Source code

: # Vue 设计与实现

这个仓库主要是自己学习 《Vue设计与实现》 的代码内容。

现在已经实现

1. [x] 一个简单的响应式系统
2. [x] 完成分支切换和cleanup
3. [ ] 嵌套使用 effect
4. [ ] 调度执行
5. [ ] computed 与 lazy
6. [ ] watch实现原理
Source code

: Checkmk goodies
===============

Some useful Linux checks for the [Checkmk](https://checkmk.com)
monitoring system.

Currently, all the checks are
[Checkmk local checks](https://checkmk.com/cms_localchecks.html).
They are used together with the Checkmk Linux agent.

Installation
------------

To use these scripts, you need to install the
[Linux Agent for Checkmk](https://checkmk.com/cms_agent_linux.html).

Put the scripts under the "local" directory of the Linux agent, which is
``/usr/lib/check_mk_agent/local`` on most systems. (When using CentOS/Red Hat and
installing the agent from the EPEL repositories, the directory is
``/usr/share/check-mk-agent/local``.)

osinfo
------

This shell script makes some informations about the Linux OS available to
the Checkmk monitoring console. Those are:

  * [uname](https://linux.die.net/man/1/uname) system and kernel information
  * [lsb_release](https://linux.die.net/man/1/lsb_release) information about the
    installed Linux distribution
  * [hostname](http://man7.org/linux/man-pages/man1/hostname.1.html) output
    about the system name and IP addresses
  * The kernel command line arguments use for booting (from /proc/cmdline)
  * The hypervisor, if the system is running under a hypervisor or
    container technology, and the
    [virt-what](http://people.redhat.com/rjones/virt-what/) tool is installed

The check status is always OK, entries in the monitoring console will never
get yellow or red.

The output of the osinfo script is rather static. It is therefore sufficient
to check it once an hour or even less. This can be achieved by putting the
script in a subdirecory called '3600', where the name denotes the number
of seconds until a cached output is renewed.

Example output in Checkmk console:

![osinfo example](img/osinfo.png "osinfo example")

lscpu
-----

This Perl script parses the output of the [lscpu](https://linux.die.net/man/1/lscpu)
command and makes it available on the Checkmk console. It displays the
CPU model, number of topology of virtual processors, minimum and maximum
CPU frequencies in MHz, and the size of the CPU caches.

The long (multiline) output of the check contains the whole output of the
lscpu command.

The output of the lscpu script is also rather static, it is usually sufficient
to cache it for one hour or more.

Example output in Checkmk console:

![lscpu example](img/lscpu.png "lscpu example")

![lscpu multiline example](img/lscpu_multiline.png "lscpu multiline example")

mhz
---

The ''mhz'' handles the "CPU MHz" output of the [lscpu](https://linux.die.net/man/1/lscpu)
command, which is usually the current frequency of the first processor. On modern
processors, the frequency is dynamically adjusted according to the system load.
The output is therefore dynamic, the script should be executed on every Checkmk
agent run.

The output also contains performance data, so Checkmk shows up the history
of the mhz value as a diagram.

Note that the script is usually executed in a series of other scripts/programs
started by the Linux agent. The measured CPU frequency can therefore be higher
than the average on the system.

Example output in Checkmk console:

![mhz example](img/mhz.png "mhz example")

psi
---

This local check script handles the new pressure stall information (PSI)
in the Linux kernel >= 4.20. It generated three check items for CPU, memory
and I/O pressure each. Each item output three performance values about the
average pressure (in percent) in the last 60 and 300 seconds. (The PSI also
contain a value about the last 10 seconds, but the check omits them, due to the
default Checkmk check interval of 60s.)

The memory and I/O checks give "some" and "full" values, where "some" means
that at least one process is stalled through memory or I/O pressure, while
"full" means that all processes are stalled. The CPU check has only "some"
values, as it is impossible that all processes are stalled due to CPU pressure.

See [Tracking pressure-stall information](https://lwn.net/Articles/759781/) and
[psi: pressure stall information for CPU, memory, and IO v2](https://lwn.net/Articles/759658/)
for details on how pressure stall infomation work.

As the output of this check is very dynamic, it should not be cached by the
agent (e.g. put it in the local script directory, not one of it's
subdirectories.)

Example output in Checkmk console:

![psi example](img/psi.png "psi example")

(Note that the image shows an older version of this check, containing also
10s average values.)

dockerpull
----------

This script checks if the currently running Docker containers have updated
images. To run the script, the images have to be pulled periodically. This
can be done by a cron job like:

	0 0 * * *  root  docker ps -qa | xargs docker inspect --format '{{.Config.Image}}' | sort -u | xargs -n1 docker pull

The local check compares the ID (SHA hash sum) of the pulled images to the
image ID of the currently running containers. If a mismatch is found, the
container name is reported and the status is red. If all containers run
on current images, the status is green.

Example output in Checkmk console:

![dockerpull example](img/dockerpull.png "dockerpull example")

WHAT THIS TASK INVOLVES: Print, without alteration, only the lines above between the one holding "This shell script" and the one holding "installed Linux distribution", inclusive.

RESPONSE TO THIS EXERCISE:
This shell script makes some informations about the Linux OS available to
the Checkmk monitoring console. Those are:

  * [uname](https://linux.die.net/man/1/uname) system and kernel information
  * [lsb_release](https://linux.die.net/man/1/lsb_release) information about the
    installed Linux distribution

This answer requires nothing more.